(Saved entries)
"""

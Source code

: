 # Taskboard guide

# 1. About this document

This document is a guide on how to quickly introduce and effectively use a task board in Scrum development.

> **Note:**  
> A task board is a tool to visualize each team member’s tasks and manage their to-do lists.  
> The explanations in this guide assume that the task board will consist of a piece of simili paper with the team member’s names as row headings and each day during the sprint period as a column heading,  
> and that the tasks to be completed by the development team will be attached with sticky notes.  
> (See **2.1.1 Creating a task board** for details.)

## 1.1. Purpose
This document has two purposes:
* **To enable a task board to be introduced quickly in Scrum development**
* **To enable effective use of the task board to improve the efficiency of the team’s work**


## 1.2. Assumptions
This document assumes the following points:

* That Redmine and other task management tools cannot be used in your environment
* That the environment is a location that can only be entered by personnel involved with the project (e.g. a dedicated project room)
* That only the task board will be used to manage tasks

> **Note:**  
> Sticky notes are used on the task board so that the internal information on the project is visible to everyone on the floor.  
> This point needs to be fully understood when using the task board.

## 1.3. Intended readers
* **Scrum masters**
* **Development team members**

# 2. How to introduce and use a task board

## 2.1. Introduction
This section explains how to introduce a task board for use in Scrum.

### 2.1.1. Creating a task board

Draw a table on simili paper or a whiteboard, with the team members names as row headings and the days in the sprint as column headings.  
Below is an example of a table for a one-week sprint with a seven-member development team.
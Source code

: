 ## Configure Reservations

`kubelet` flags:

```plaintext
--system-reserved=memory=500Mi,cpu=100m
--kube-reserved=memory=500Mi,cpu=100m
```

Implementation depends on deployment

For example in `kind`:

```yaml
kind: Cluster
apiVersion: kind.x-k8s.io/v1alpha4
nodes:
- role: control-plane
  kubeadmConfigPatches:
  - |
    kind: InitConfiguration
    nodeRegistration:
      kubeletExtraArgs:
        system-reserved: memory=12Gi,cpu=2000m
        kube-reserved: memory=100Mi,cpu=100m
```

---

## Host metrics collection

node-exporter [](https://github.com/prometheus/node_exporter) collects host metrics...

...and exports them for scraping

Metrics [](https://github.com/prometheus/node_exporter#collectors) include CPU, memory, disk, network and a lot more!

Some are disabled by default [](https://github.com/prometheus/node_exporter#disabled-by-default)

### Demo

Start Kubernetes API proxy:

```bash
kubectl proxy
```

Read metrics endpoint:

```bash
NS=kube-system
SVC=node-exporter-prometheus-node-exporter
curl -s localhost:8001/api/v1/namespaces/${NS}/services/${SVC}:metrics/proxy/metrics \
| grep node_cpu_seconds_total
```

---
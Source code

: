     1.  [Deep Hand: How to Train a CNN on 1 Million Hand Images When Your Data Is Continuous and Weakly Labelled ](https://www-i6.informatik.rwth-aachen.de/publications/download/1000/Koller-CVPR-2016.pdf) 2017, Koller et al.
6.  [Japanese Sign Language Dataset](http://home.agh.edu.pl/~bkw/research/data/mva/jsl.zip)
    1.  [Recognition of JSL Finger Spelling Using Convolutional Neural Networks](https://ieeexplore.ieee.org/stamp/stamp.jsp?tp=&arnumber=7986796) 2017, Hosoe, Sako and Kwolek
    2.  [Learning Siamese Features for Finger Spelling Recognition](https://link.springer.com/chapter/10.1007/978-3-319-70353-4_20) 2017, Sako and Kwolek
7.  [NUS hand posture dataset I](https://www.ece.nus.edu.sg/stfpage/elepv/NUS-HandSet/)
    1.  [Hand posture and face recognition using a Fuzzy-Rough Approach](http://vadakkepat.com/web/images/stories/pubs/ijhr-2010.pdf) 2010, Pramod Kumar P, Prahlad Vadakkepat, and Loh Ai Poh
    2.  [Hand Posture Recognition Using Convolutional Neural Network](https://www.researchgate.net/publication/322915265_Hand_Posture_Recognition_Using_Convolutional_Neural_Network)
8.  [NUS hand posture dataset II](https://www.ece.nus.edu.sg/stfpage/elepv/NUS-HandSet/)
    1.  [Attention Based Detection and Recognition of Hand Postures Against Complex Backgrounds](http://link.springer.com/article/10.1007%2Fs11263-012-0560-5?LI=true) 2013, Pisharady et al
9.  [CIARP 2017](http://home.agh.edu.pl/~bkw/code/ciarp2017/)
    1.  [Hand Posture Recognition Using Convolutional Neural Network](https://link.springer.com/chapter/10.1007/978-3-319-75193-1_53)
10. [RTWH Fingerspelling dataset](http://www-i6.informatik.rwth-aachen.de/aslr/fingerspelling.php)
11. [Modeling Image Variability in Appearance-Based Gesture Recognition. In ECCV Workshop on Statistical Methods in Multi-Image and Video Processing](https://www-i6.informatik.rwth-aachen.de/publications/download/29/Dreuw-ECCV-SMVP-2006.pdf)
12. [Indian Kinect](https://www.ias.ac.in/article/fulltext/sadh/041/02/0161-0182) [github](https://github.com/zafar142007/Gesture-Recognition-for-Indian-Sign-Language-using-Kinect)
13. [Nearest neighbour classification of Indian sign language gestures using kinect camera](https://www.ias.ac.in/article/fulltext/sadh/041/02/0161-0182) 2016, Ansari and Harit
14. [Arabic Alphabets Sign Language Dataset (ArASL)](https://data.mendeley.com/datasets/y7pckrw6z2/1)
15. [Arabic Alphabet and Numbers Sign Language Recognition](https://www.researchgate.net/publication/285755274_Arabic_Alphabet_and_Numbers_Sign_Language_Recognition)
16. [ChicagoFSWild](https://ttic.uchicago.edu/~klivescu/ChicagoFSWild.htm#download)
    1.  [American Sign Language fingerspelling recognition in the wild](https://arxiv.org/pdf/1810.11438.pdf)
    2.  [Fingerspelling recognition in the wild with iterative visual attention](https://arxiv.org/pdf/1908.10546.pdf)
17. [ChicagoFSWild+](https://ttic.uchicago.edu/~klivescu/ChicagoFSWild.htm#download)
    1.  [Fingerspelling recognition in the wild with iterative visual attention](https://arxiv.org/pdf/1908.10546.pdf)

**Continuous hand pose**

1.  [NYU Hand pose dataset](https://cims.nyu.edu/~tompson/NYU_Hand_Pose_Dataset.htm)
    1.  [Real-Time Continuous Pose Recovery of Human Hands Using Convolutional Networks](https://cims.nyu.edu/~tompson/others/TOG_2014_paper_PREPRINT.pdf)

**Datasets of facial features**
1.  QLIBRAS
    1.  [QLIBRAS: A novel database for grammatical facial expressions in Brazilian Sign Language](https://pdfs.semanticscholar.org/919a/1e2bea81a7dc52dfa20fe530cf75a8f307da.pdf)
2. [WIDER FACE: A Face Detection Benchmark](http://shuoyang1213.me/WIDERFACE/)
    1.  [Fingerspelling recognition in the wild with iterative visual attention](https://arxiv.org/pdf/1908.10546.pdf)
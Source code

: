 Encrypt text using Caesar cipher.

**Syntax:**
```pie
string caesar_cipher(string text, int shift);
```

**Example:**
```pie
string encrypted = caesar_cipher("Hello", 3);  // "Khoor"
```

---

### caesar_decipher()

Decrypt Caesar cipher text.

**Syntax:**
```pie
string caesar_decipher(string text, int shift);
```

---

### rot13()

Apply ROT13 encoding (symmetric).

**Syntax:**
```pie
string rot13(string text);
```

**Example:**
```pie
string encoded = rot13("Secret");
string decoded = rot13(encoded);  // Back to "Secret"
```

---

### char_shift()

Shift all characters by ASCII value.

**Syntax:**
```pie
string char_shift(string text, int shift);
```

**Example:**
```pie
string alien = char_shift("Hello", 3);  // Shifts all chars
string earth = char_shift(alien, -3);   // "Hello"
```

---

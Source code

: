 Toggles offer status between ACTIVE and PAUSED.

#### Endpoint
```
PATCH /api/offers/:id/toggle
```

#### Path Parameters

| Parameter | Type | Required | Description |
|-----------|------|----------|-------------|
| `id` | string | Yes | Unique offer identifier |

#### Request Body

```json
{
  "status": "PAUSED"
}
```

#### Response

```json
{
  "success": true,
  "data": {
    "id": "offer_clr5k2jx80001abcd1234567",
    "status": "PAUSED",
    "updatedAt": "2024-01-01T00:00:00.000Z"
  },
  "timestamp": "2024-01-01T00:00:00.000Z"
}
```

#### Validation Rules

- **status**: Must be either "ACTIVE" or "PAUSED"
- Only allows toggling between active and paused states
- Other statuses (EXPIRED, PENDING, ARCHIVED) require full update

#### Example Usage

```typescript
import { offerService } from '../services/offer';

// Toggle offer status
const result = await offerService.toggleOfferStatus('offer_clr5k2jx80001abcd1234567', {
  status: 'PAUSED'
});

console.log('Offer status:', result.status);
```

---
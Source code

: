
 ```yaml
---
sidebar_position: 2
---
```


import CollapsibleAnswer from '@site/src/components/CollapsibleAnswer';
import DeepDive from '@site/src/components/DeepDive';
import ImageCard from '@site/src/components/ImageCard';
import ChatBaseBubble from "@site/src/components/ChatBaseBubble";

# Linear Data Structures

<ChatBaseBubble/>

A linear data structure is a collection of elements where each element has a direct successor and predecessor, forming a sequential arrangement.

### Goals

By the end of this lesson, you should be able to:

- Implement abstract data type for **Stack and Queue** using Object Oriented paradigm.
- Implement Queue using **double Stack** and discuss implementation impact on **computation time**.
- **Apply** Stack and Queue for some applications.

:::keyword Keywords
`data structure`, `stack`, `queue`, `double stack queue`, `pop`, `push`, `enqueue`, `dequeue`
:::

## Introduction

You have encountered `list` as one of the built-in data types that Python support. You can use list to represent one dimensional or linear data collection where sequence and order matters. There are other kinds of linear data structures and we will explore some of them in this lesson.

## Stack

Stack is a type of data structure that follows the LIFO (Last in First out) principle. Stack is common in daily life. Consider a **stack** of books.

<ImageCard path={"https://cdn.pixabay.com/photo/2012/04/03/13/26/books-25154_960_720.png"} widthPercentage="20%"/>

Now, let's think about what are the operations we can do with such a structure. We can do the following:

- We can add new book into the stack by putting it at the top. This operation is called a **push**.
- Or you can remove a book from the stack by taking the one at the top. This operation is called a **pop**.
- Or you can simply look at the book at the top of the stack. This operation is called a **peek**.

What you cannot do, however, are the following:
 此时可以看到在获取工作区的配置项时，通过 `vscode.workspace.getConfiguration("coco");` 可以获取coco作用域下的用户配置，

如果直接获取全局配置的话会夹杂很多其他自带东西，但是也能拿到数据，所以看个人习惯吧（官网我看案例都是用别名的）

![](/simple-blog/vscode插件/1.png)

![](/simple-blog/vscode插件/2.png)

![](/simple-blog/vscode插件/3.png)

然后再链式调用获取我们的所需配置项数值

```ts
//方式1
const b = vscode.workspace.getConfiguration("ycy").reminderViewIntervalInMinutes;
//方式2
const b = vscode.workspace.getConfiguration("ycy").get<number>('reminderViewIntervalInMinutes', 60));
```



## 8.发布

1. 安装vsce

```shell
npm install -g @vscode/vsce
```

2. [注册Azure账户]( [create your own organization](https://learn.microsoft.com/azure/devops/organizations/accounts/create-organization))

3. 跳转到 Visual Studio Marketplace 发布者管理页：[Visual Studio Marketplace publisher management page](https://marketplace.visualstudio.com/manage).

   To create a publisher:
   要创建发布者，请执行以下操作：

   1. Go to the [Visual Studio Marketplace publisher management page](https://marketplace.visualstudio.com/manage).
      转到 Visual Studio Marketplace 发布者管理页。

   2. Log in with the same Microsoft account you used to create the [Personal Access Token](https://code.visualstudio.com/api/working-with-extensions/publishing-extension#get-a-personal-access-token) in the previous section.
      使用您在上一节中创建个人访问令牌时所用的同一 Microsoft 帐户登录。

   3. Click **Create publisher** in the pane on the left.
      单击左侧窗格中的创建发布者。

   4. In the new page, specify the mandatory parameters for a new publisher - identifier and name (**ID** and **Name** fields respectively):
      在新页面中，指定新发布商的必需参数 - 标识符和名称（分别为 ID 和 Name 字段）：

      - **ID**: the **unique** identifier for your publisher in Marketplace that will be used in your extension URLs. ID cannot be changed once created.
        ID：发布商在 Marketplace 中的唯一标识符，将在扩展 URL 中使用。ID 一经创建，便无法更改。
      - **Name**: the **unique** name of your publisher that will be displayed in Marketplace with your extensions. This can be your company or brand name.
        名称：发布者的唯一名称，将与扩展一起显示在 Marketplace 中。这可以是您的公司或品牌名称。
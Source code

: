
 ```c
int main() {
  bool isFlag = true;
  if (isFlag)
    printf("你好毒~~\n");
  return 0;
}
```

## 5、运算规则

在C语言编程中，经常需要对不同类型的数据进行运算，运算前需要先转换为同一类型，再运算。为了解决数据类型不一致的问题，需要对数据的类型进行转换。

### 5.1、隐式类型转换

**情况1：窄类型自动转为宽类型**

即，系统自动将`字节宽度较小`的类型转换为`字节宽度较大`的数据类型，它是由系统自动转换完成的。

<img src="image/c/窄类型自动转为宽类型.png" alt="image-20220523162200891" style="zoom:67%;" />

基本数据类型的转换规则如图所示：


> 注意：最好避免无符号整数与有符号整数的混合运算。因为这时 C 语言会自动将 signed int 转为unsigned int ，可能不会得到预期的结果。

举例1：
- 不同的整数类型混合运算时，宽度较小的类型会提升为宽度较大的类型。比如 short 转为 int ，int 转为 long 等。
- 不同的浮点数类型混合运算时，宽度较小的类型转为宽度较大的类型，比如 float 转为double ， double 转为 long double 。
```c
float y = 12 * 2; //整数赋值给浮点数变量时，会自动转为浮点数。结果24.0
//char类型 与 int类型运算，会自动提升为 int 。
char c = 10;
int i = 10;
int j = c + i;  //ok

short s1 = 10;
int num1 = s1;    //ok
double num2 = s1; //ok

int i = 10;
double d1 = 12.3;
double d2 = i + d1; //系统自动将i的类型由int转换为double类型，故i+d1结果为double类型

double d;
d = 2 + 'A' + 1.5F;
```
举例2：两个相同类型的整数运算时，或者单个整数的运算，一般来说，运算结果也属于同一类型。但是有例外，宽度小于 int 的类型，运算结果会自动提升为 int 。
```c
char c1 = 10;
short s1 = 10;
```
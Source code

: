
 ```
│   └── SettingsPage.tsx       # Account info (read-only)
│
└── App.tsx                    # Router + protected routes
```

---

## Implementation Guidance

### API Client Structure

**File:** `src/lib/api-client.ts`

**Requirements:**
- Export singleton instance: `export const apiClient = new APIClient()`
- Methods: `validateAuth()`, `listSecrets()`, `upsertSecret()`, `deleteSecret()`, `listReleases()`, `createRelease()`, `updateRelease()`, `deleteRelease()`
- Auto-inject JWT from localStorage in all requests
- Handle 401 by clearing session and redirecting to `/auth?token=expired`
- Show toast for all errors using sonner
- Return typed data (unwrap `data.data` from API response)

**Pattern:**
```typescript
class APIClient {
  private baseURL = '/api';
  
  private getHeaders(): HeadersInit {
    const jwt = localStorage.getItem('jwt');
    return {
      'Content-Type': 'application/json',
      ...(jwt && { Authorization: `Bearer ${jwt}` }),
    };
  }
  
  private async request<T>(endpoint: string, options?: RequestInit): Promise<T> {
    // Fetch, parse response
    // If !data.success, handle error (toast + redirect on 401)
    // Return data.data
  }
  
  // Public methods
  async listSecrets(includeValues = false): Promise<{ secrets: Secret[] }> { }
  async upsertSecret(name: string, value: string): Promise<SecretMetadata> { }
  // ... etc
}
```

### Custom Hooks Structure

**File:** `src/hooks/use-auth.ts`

"""

EXERCISE GOAL: Set down, unchanged, only those lines above that fall between the line with "<ChatBaseBubble/>" and the line with "2. [注册Azure账户]( [create", the two end lines included.

RESPONSE FOR THIS EXERCISE:
<ChatBaseBubble/>

A linear data structure is a collection of elements where each element has a direct successor and predecessor, forming a sequential arrangement.

### Goals

By the end of this lesson, you should be able to:

- Implement abstract data type for **Stack and Queue** using Object Oriented paradigm.
- Implement Queue using **double Stack** and discuss implementation impact on **computation time**.
- **Apply** Stack and Queue for some applications.

:::keyword Keywords
`data structure`, `stack`, `queue`, `double stack queue`, `pop`, `push`, `enqueue`, `dequeue`
:::

## Introduction

You have encountered `list` as one of the built-in data types that Python support. You can use list to represent one dimensional or linear data collection where sequence and order matters. There are other kinds of linear data structures and we will explore some of them in this lesson.

## Stack

Stack is a type of data structure that follows the LIFO (Last in First out) principle. Stack is common in daily life. Consider a **stack** of books.

<ImageCard path={"https://cdn.pixabay.com/photo/2012/04/03/13/26/books-25154_960_720.png"} widthPercentage="20%"/>

Now, let's think about what are the operations we can do with such a structure. We can do the following:

- We can add new book into the stack by putting it at the top. This operation is called a **push**.
- Or you can remove a book from the stack by taking the one at the top. This operation is called a **pop**.
- Or you can simply look at the book at the top of the stack. This operation is called a **peek**.

What you cannot do, however, are the following:
 此时可以看到在获取工作区的配置项时，通过 `vscode.workspace.getConfiguration("coco");` 可以获取coco作用域下的用户配置，

如果直接获取全局配置的话会夹杂很多其他自带东西，但是也能拿到数据，所以看个人习惯吧（官网我看案例都是用别名的）

![](/simple-blog/vscode插件/1.png)

![](/simple-blog/vscode插件/2.png)

![](/simple-blog/vscode插件/3.png)

然后再链式调用获取我们的所需配置项数值

```ts
//方式1
const b = vscode.workspace.getConfiguration("ycy").reminderViewIntervalInMinutes;
//方式2
const b = vscode.workspace.getConfiguration("ycy").get<number>('reminderViewIntervalInMinutes', 60));
```



## 8.发布

1. 安装vsce

```shell
npm install -g @vscode/vsce
```

2. [注册Azure账户]( [create your own organization](https://learn.microsoft.com/azure/devops/organizations/accounts/create-organization))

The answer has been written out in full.